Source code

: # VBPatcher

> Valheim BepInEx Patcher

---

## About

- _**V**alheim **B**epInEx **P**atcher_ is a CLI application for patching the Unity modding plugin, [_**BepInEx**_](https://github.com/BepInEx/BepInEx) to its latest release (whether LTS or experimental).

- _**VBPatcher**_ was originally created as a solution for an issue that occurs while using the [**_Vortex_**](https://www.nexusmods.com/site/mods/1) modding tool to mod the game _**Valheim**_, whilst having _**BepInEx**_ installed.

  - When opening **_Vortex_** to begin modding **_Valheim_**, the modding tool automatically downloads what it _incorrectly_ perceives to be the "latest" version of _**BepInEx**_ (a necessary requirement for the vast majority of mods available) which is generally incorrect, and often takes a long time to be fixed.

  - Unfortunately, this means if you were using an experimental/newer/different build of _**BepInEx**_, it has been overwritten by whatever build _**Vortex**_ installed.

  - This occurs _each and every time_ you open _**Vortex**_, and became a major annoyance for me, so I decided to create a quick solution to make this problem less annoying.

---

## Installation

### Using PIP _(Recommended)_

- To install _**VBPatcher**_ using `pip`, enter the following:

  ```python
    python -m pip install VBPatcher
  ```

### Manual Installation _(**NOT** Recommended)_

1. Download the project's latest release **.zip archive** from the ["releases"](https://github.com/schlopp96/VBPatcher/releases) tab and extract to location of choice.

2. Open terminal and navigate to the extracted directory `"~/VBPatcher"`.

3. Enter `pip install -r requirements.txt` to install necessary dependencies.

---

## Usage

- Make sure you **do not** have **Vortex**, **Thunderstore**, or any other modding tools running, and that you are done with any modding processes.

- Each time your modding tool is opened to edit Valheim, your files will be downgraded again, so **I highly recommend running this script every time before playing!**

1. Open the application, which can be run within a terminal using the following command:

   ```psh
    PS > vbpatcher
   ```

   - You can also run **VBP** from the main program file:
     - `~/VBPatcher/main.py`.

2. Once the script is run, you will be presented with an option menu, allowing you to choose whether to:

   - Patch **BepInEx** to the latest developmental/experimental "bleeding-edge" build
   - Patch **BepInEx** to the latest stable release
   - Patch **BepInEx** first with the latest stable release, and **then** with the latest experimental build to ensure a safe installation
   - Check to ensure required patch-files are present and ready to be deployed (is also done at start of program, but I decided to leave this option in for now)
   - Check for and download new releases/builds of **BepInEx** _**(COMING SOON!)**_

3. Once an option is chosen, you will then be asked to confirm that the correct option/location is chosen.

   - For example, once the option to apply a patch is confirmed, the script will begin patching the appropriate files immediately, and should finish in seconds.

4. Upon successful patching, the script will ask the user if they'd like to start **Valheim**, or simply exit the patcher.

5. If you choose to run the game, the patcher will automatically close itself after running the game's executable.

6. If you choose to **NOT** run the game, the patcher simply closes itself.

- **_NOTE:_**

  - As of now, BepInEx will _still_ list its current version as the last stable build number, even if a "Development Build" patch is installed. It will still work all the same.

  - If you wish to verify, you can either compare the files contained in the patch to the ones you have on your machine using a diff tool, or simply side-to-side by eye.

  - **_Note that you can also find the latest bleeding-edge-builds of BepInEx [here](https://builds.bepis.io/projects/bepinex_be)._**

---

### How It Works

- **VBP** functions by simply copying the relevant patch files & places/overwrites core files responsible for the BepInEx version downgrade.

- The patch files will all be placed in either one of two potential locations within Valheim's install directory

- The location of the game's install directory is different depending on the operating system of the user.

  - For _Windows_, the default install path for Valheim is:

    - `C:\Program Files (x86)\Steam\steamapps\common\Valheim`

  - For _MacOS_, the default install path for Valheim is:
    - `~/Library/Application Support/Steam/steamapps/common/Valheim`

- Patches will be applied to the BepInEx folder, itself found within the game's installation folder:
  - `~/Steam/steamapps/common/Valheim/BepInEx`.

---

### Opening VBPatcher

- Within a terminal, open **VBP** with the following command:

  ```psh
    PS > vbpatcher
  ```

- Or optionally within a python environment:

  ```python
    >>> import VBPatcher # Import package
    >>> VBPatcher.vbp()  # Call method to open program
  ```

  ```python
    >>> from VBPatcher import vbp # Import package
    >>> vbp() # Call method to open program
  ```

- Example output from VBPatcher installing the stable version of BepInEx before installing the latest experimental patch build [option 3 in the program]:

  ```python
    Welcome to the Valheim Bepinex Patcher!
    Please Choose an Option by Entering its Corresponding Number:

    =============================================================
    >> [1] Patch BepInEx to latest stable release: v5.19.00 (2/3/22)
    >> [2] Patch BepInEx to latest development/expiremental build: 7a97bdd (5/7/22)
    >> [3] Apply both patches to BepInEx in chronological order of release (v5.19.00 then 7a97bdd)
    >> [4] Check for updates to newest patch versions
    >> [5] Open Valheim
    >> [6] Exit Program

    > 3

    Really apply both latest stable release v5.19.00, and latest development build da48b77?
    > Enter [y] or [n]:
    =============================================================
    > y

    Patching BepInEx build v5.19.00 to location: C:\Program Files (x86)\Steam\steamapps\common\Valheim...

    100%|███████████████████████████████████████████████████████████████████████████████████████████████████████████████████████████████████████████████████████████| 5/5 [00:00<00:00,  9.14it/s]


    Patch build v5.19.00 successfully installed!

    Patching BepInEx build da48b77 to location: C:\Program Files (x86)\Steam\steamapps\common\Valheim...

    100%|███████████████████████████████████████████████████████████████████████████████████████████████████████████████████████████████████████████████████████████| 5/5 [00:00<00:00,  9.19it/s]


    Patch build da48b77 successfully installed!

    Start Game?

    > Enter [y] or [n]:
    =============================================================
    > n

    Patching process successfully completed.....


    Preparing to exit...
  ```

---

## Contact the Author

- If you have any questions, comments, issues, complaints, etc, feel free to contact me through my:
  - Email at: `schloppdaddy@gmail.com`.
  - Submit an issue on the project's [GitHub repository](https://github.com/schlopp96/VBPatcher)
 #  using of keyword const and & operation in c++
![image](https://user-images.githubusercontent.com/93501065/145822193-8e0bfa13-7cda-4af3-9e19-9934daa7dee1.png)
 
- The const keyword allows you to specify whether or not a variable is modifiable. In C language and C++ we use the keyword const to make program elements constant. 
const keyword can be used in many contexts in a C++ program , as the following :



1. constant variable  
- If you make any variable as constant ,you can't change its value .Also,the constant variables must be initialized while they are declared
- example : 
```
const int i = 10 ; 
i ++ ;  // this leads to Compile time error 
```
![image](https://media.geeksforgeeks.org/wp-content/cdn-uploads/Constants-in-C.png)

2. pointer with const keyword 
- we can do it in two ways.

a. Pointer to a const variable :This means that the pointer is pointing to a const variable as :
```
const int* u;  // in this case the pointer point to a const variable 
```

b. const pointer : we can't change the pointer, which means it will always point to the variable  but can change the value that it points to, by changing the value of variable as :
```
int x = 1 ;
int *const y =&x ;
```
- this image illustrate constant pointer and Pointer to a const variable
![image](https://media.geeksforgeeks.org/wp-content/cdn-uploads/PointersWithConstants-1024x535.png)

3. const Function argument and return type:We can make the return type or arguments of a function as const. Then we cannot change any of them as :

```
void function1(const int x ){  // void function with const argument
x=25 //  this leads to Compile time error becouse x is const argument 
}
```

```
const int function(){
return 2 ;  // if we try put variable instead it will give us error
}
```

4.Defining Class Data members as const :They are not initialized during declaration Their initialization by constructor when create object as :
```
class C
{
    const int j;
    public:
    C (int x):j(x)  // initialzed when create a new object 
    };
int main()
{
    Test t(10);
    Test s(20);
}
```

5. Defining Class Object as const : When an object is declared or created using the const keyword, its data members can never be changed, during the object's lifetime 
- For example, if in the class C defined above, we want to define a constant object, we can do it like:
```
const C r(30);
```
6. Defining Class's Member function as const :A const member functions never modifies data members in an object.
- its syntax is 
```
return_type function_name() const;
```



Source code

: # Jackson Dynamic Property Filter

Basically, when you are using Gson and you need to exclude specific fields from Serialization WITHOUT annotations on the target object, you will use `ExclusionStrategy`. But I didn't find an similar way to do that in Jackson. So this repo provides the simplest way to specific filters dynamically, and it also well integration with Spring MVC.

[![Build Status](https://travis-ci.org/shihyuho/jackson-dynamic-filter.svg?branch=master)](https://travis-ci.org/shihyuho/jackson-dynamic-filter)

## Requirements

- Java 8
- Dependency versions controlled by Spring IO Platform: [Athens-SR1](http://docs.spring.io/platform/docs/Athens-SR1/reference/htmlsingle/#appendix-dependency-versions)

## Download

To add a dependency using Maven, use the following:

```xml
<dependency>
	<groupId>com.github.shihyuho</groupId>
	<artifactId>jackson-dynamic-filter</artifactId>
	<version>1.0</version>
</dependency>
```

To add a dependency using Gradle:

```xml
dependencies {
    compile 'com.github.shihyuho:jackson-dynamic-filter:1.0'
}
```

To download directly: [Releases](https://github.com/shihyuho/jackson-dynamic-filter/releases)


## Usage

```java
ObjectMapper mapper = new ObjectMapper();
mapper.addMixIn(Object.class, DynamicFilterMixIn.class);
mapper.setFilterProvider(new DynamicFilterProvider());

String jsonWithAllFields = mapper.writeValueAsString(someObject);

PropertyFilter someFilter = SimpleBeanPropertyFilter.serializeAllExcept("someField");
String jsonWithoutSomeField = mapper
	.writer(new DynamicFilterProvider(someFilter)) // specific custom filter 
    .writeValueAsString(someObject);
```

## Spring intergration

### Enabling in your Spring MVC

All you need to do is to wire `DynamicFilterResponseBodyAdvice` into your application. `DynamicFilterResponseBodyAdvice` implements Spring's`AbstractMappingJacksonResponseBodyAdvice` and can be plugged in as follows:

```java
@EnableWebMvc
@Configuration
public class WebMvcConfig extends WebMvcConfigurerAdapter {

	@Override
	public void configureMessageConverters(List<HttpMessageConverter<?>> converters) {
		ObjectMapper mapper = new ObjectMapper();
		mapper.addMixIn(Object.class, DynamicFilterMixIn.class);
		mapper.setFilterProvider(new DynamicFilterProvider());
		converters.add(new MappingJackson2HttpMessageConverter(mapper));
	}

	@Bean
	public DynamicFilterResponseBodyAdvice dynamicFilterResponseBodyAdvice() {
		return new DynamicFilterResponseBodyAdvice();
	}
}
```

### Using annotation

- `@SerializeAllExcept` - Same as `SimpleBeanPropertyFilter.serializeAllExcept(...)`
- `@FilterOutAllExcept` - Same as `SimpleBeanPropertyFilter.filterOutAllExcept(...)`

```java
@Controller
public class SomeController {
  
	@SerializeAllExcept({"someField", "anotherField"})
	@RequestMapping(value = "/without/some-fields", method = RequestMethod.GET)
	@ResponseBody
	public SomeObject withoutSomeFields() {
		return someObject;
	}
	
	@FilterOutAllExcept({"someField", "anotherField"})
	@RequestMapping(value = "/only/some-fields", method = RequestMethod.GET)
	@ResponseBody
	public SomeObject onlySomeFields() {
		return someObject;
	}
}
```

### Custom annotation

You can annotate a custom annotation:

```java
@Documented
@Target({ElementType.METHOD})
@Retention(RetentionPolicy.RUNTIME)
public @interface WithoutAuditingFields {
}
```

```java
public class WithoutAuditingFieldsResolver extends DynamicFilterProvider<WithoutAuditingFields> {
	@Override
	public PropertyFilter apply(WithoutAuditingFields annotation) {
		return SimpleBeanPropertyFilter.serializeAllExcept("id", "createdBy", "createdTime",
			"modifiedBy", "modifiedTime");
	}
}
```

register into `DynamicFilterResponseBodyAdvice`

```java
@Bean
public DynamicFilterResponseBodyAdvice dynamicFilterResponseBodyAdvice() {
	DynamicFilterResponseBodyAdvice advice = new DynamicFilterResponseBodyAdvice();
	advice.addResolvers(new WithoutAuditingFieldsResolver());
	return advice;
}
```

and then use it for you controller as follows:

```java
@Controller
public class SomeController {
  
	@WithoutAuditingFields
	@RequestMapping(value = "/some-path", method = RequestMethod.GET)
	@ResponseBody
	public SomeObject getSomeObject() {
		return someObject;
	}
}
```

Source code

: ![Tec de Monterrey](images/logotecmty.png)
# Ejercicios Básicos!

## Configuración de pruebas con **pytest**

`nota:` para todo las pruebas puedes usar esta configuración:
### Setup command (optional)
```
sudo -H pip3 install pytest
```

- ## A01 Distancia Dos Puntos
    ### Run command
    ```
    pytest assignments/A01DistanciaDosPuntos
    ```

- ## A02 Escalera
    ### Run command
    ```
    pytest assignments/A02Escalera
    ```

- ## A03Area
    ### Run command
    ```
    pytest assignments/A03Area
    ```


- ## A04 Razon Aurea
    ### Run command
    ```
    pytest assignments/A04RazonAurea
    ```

::::

If a line falls between the first line of the records and the line containing "- _**V**alheim **B**epInEx", inclusive, repeat it exactly; leave out all others.

RESULT OF THE EXERCISE:
Source code

: # VBPatcher

> Valheim BepInEx Patcher

---

## About

- _**V**alheim **B**epInEx **P**atcher_ is a CLI application for patching the Unity modding plugin, [_**BepInEx**_](https://github.com/BepInEx/BepInEx) to its latest release (whether LTS or experimental).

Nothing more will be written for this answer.